On the one hand, Maurice Greenberg, chairman and CEO of C.V. Starr & Co, wrote in the Wall Street Journal on Monday, that it is time for a China-US Free Trade Agreement.
Greenberg admitted that such talks would not be easy and there would be numerous impasses, but that even if the two countries failed to reach an agreement on many issues, progress would be possible on some of the issues and that would create a better trade climate. He said that although negotiations may take up to 10 years, just attempting to reach an agreement would have major benefits, such as encouraging Chinese direct investment in modernizing infrastructure in the US.
"China does not have to invest here, but it is to our country's advantage to have China invest here rather than in other countries," he wrote.
What Greenberg proposes is a path for strengthened cooperation between the two largest and complementary economies in the world. Despite their differences, China and the US must work together in the 21st century and that will be a big boon not just for people in China and the US, but people all over the world.
On the other hand, the message a week ago from US President Barack Obama and Defense Secretary Leon Panetta to accompany the new strategic review was quite disturbing. China has been singled out, along with Iran and the Democratic People's Republic of Korea, as a potential adversary as the US starts to shift its military focus eastwards to the Asia-Pacific region.
Without doubt this is great news for the industries that supply the US military, as fear-mongering about China will ensure the monstrous US military remains a cash cow. Even Obama admitted that despite the $450 billion cuts in US defense spending over the next decade, the defense budget will continue to grow and be larger than the next 10 countries combined.

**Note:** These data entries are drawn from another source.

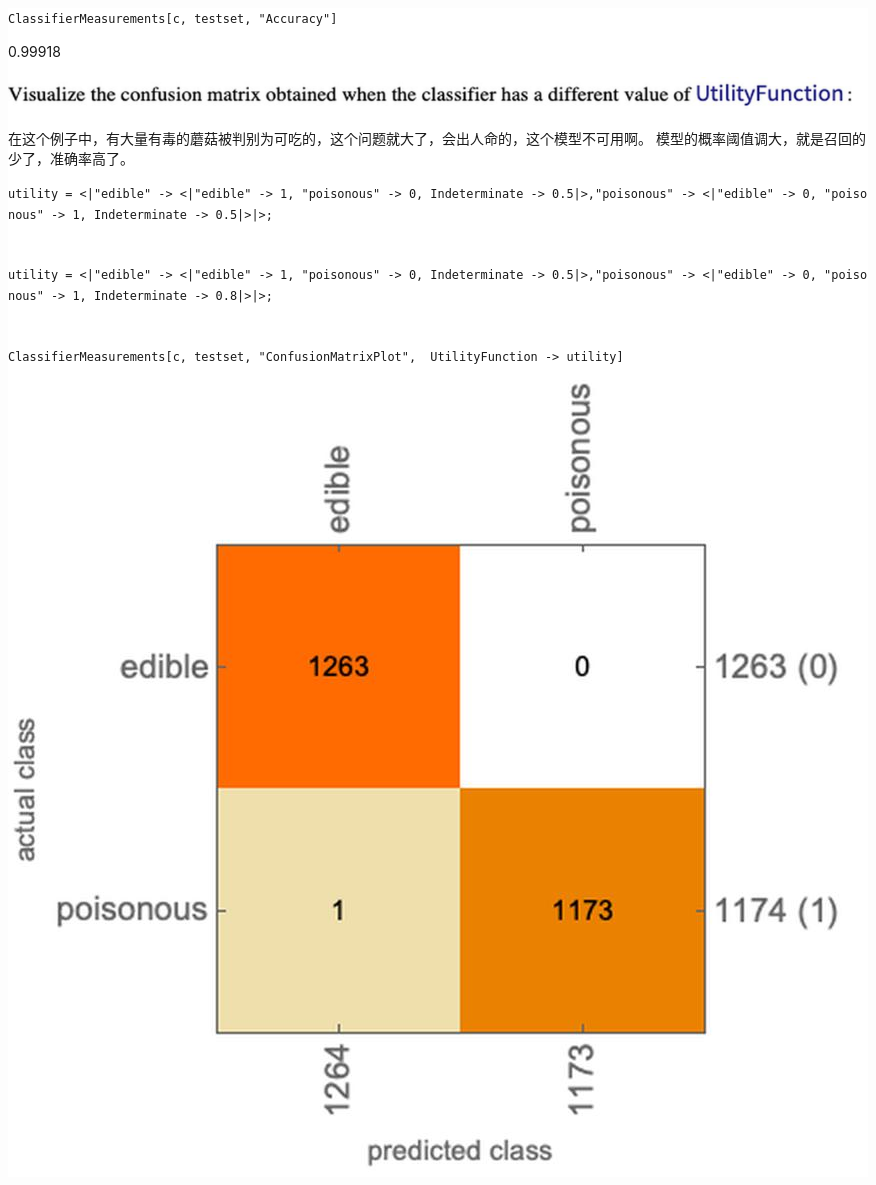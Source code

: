 
    ClassifierMeasurements[c, testset, "Accuracy"]

0.99918

![OutputCell](https://raw.githubusercontent.com/HyperGroups/Mathematica/master/YuQue/mathematica/MachineLearningInAction/mushroom/utility_in_action_mushroom/resource/utility_in_action_mushroom_31.jpg)

在这个例子中，有大量有毒的蘑菇被判别为可吃的，这个问题就大了，会出人命的，这个模型不可用啊。
模型的概率阈值调大，就是召回的少了，准确率高了。

    utility = <|"edible" -> <|"edible" -> 1, "poisonous" -> 0, Indeterminate -> 0.5|>,"poisonous" -> <|"edible" -> 0, "poisonous" -> 1, Indeterminate -> 0.5|>|>;
    

    utility = <|"edible" -> <|"edible" -> 1, "poisonous" -> 0, Indeterminate -> 0.5|>,"poisonous" -> <|"edible" -> 0, "poisonous" -> 1, Indeterminate -> 0.8|>|>;
    

    ClassifierMeasurements[c, testset, "ConfusionMatrixPlot",  UtilityFunction -> utility]

![OutputCell](https://raw.githubusercontent.com/HyperGroups/Mathematica/master/YuQue/mathematica/MachineLearningInAction/mushroom/utility_in_action_mushroom/resource/utility_in_action_mushroom_36.jpg)

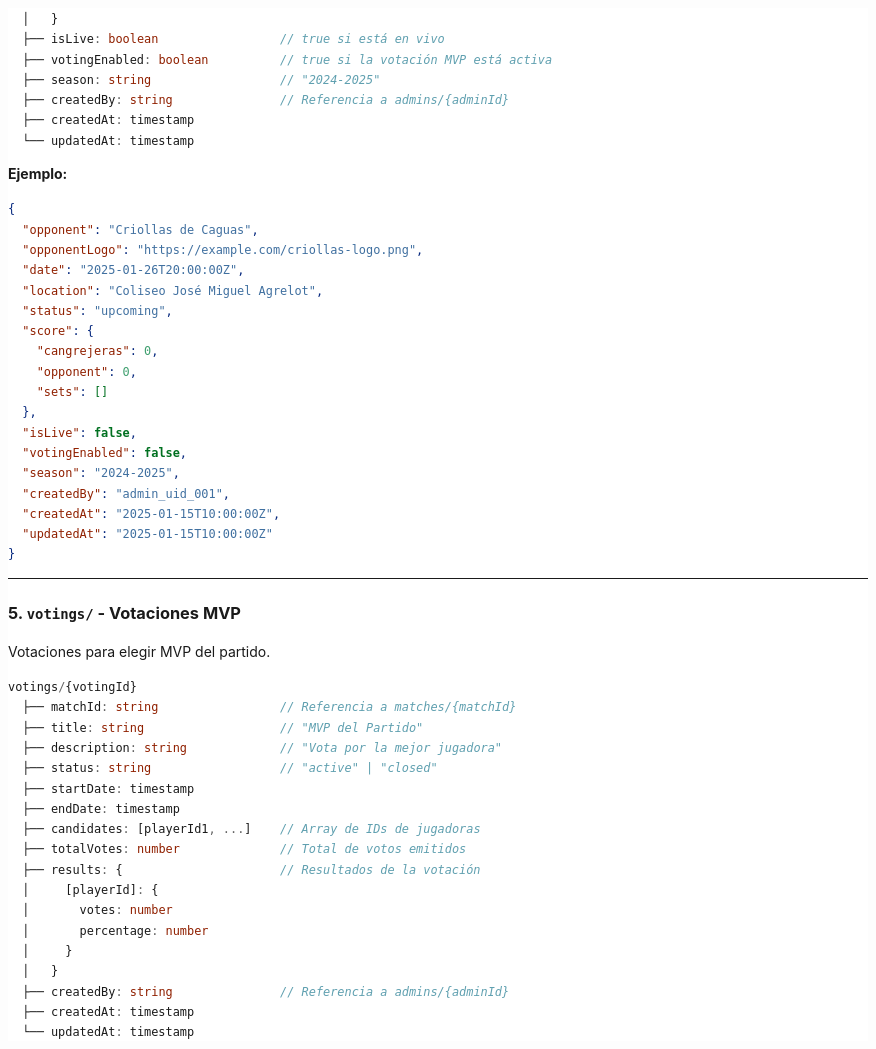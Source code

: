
 ```typescript
  │   }
  ├── isLive: boolean                 // true si está en vivo
  ├── votingEnabled: boolean          // true si la votación MVP está activa
  ├── season: string                  // "2024-2025"
  ├── createdBy: string               // Referencia a admins/{adminId}
  ├── createdAt: timestamp
  └── updatedAt: timestamp
```

**Ejemplo:**
```json
{
  "opponent": "Criollas de Caguas",
  "opponentLogo": "https://example.com/criollas-logo.png",
  "date": "2025-01-26T20:00:00Z",
  "location": "Coliseo José Miguel Agrelot",
  "status": "upcoming",
  "score": {
    "cangrejeras": 0,
    "opponent": 0,
    "sets": []
  },
  "isLive": false,
  "votingEnabled": false,
  "season": "2024-2025",
  "createdBy": "admin_uid_001",
  "createdAt": "2025-01-15T10:00:00Z",
  "updatedAt": "2025-01-15T10:00:00Z"
}
```

---

### 5. `votings/` - Votaciones MVP

Votaciones para elegir MVP del partido.

```typescript
votings/{votingId}
  ├── matchId: string                 // Referencia a matches/{matchId}
  ├── title: string                   // "MVP del Partido"
  ├── description: string             // "Vota por la mejor jugadora"
  ├── status: string                  // "active" | "closed"
  ├── startDate: timestamp
  ├── endDate: timestamp
  ├── candidates: [playerId1, ...]    // Array de IDs de jugadoras
  ├── totalVotes: number              // Total de votos emitidos
  ├── results: {                      // Resultados de la votación
  │     [playerId]: {
  │       votes: number
  │       percentage: number
  │     }
  │   }
  ├── createdBy: string               // Referencia a admins/{adminId}
  ├── createdAt: timestamp
  └── updatedAt: timestamp
```
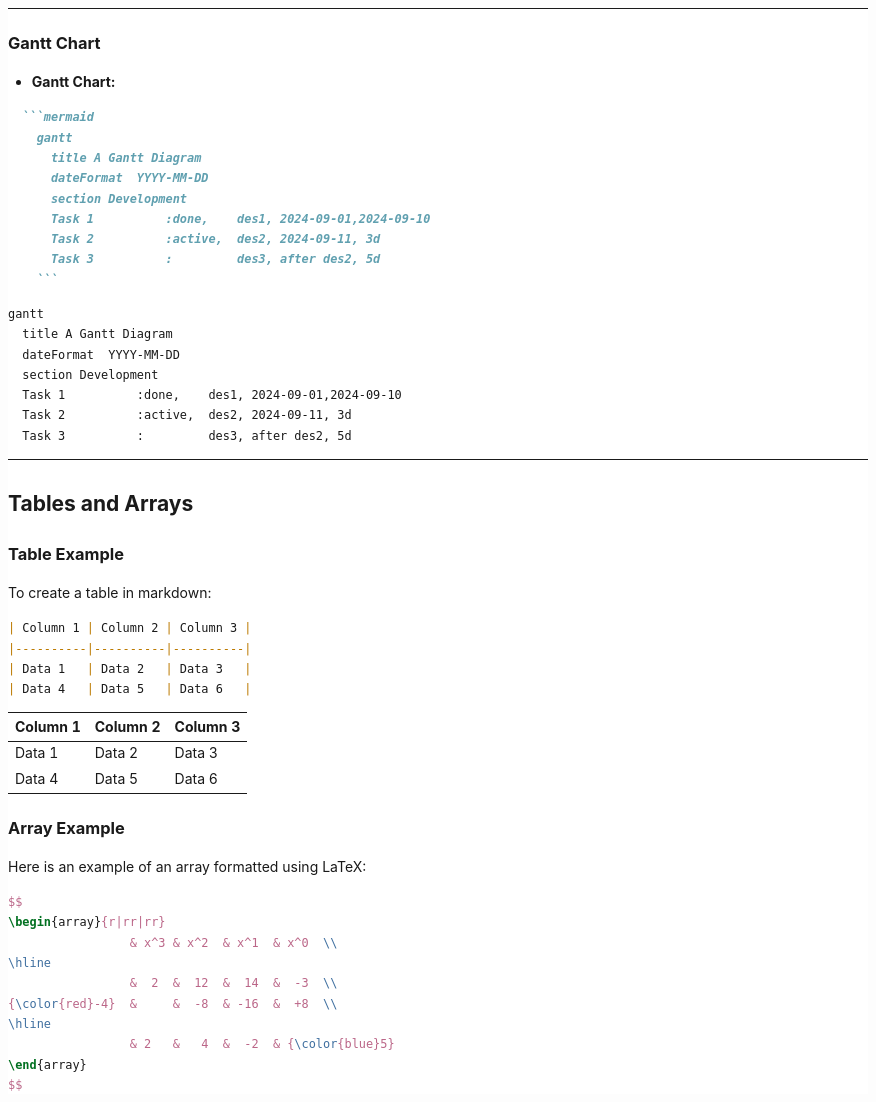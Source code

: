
   ```mermaid
  ```

---

### Gantt Chart
- **Gantt Chart:**
```md
  ```mermaid
    gantt
      title A Gantt Diagram
      dateFormat  YYYY-MM-DD
      section Development
      Task 1          :done,    des1, 2024-09-01,2024-09-10
      Task 2          :active,  des2, 2024-09-11, 3d
      Task 3          :         des3, after des2, 5d
    ```
```
  ```mermaid
  gantt
    title A Gantt Diagram
    dateFormat  YYYY-MM-DD
    section Development
    Task 1          :done,    des1, 2024-09-01,2024-09-10
    Task 2          :active,  des2, 2024-09-11, 3d
    Task 3          :         des3, after des2, 5d
  ```

---

## Tables and Arrays

### Table Example
To create a table in markdown:

```markdown
| Column 1 | Column 2 | Column 3 |
|----------|----------|----------|
| Data 1   | Data 2   | Data 3   |
| Data 4   | Data 5   | Data 6   |
```

| Column 1 | Column 2 | Column 3 |
|----------|----------|----------|
| Data 1   | Data 2   | Data 3   |
| Data 4   | Data 5   | Data 6   |

### Array Example
Here is an example of an array formatted using LaTeX:

```latex
$$
\begin{array}{r|rr|rr}
                 & x^3 & x^2  & x^1  & x^0  \\
\hline
                 &  2  &  12  &  14  &  -3  \\
{\color{red}-4}  &     &  -8  & -16  &  +8  \\
\hline
                 & 2   &   4  &  -2  & {\color{blue}5}
\end{array}
$$
```

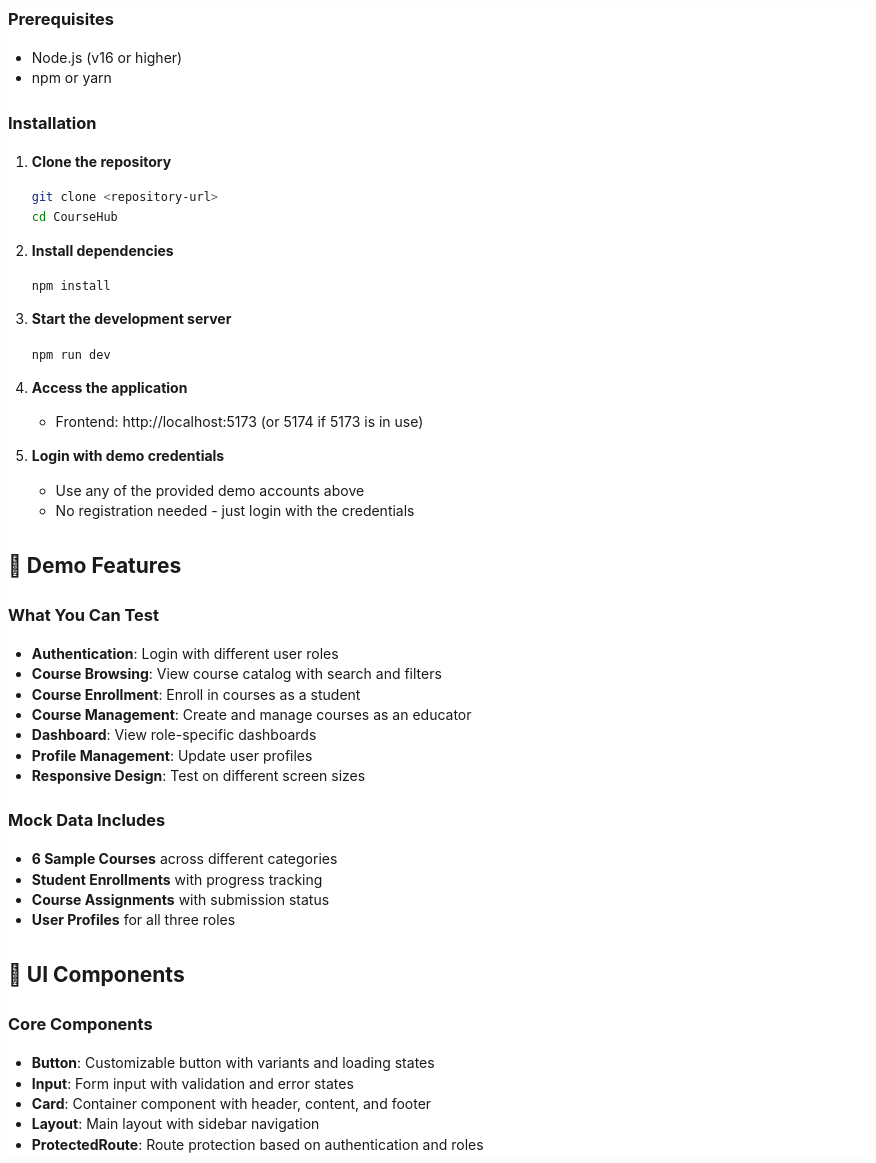 ### Prerequisites
- Node.js (v16 or higher)
- npm or yarn

### Installation

1. **Clone the repository**
   ```bash
   git clone <repository-url>
   cd CourseHub
   ```

2. **Install dependencies**
   ```bash
   npm install
   ```

3. **Start the development server**
   ```bash
   npm run dev
   ```

4. **Access the application**
   - Frontend: http://localhost:5173 (or 5174 if 5173 is in use)

5. **Login with demo credentials**
   - Use any of the provided demo accounts above
   - No registration needed - just login with the credentials

## 🎯 Demo Features

### What You Can Test
- **Authentication**: Login with different user roles
- **Course Browsing**: View course catalog with search and filters
- **Course Enrollment**: Enroll in courses as a student
- **Course Management**: Create and manage courses as an educator
- **Dashboard**: View role-specific dashboards
- **Profile Management**: Update user profiles
- **Responsive Design**: Test on different screen sizes

### Mock Data Includes
- **6 Sample Courses** across different categories
- **Student Enrollments** with progress tracking
- **Course Assignments** with submission status
- **User Profiles** for all three roles

## 🎨 UI Components

### Core Components
- **Button**: Customizable button with variants and loading states
- **Input**: Form input with validation and error states
- **Card**: Container component with header, content, and footer
- **Layout**: Main layout with sidebar navigation
- **ProtectedRoute**: Route protection based on authentication and roles
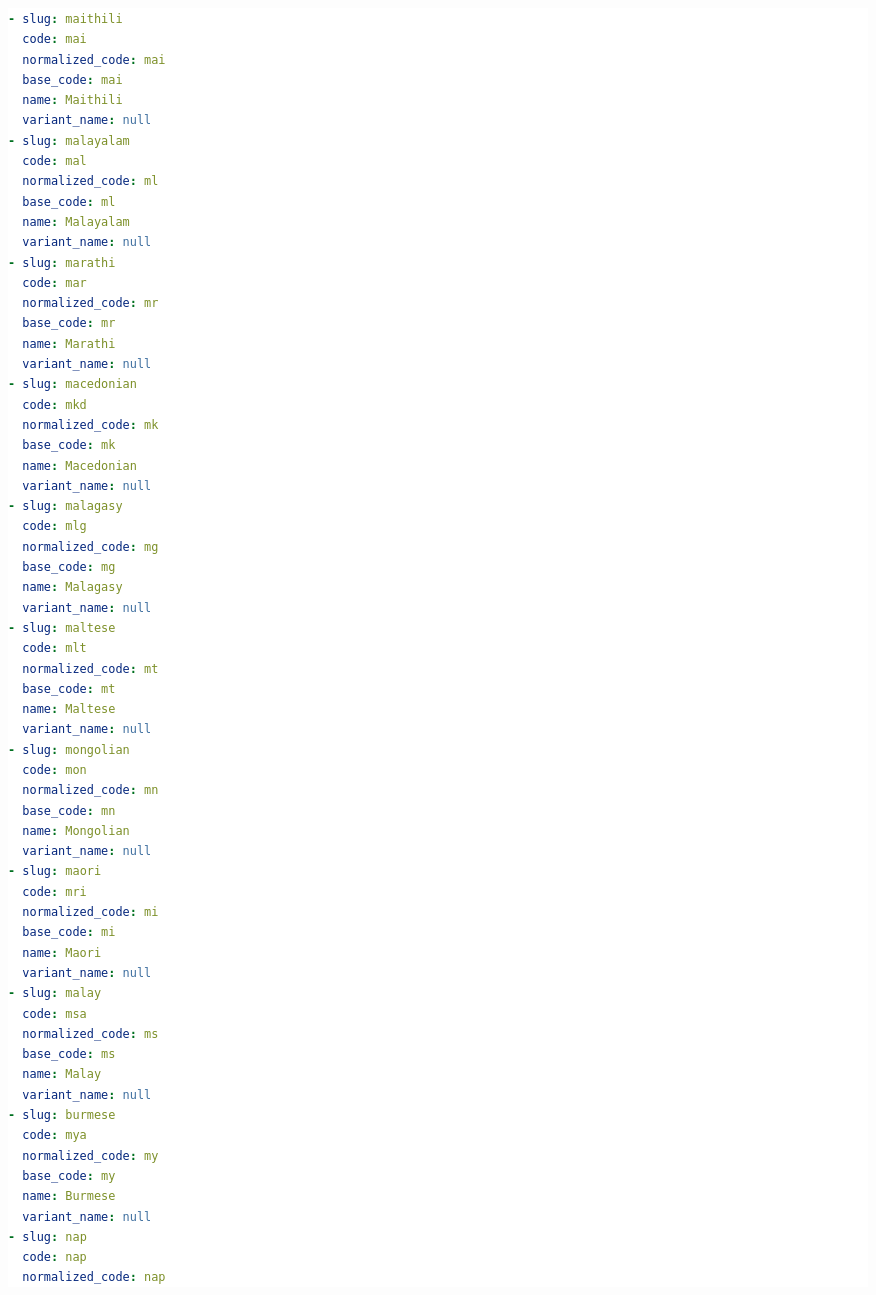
 ```yaml
- slug: maithili
  code: mai
  normalized_code: mai
  base_code: mai
  name: Maithili
  variant_name: null
- slug: malayalam
  code: mal
  normalized_code: ml
  base_code: ml
  name: Malayalam
  variant_name: null
- slug: marathi
  code: mar
  normalized_code: mr
  base_code: mr
  name: Marathi
  variant_name: null
- slug: macedonian
  code: mkd
  normalized_code: mk
  base_code: mk
  name: Macedonian
  variant_name: null
- slug: malagasy
  code: mlg
  normalized_code: mg
  base_code: mg
  name: Malagasy
  variant_name: null
- slug: maltese
  code: mlt
  normalized_code: mt
  base_code: mt
  name: Maltese
  variant_name: null
- slug: mongolian
  code: mon
  normalized_code: mn
  base_code: mn
  name: Mongolian
  variant_name: null
- slug: maori
  code: mri
  normalized_code: mi
  base_code: mi
  name: Maori
  variant_name: null
- slug: malay
  code: msa
  normalized_code: ms
  base_code: ms
  name: Malay
  variant_name: null
- slug: burmese
  code: mya
  normalized_code: my
  base_code: my
  name: Burmese
  variant_name: null
- slug: nap
  code: nap
  normalized_code: nap
```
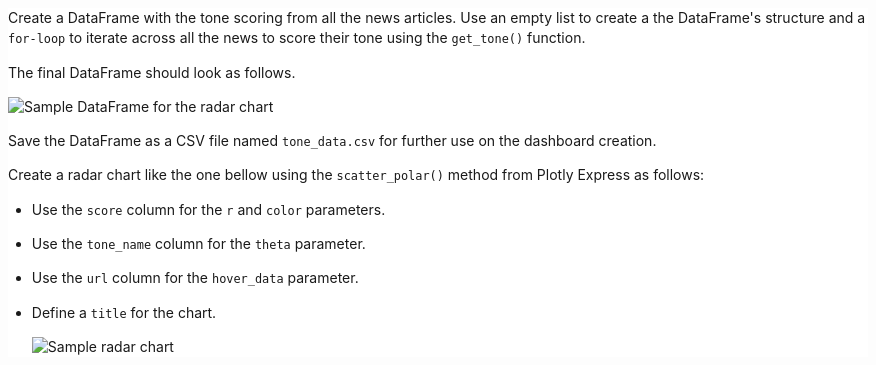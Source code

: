 Create a DataFrame with the tone scoring from all the news articles. Use an empty list to create a the DataFrame's structure and a `for-loop` to iterate across all the news to score their tone using the `get_tone()` function.

The final DataFrame should look as follows.

![Sample DataFrame for the radar chart](Images/radar_chart_df.png)

Save the DataFrame as a CSV file named `tone_data.csv` for further use on the dashboard creation.

Create a radar chart like the one bellow using the `scatter_polar()` method from Plotly Express as follows:

* Use the `score` column for the `r` and `color` parameters.

* Use the `tone_name` column for the `theta` parameter.

* Use the `url` column for the `hover_data` parameter.

* Define a `title` for the chart.

  ![Sample radar chart](Images/radar_chart.png)
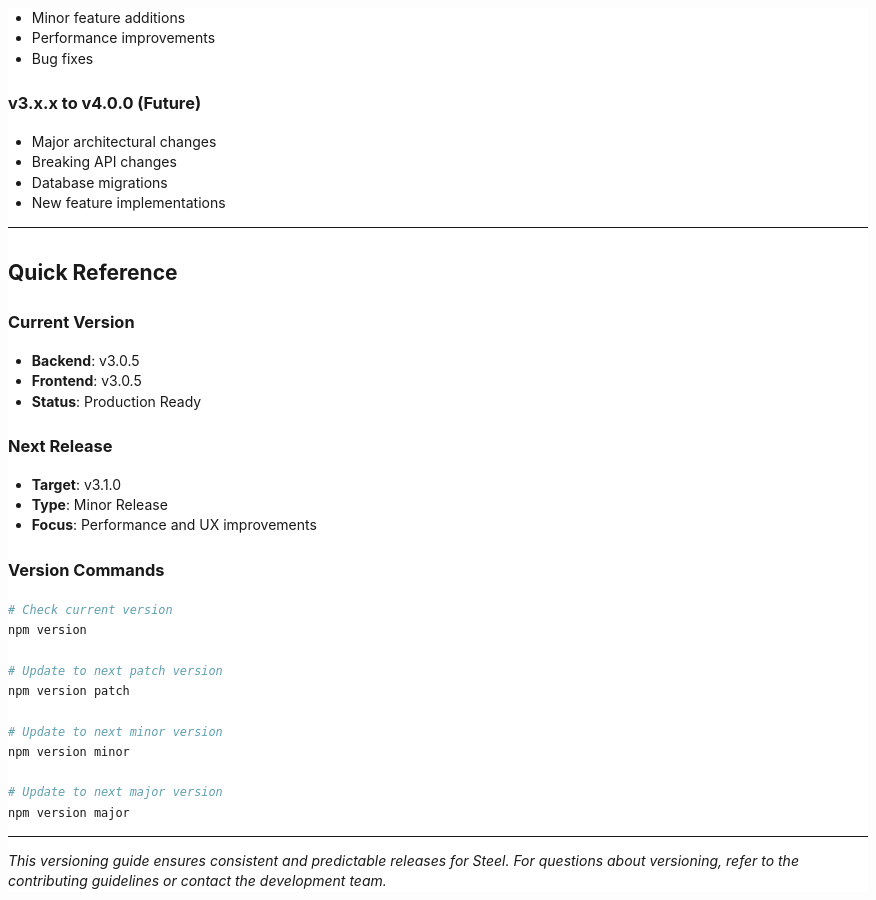 - Minor feature additions
- Performance improvements
- Bug fixes

### v3.x.x to v4.0.0 (Future)

- Major architectural changes
- Breaking API changes
- Database migrations
- New feature implementations

---

## Quick Reference

### Current Version

- **Backend**: v3.0.5
- **Frontend**: v3.0.5
- **Status**: Production Ready

### Next Release

- **Target**: v3.1.0
- **Type**: Minor Release
- **Focus**: Performance and UX improvements

### Version Commands

```bash
# Check current version
npm version

# Update to next patch version
npm version patch

# Update to next minor version
npm version minor

# Update to next major version
npm version major
```

---

_This versioning guide ensures consistent and predictable releases for Steel. For questions about versioning, refer to the contributing guidelines or contact the development team._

Fortunately, US experts, such as former US Secretary of State Henry Kissinger, General Stephen Cheney and Joshua Foust of the American Security Project, have reminded people that the prospect of a major conflict with China is remote and assuming one poses the danger of becoming a self-fulfilling prophecy.
Long-time US Congressman Barney Frank has dismissed the idea that China might block the South China Sea by saying that China's economic prosperity depends on the free navigation in South China Sea as much as anyone else.
I don't think many Chinese have ever thought about military confrontation with the US. This is not just because US military superiority leaves China far behind. More importantly, any armed conflict would be disastrous for China, a nation which desperately needs peace and stability to develop its trade and economy.
It seems that the one-week-old US strategic review should be reviewed again in order to correct its wrong and dangerous message.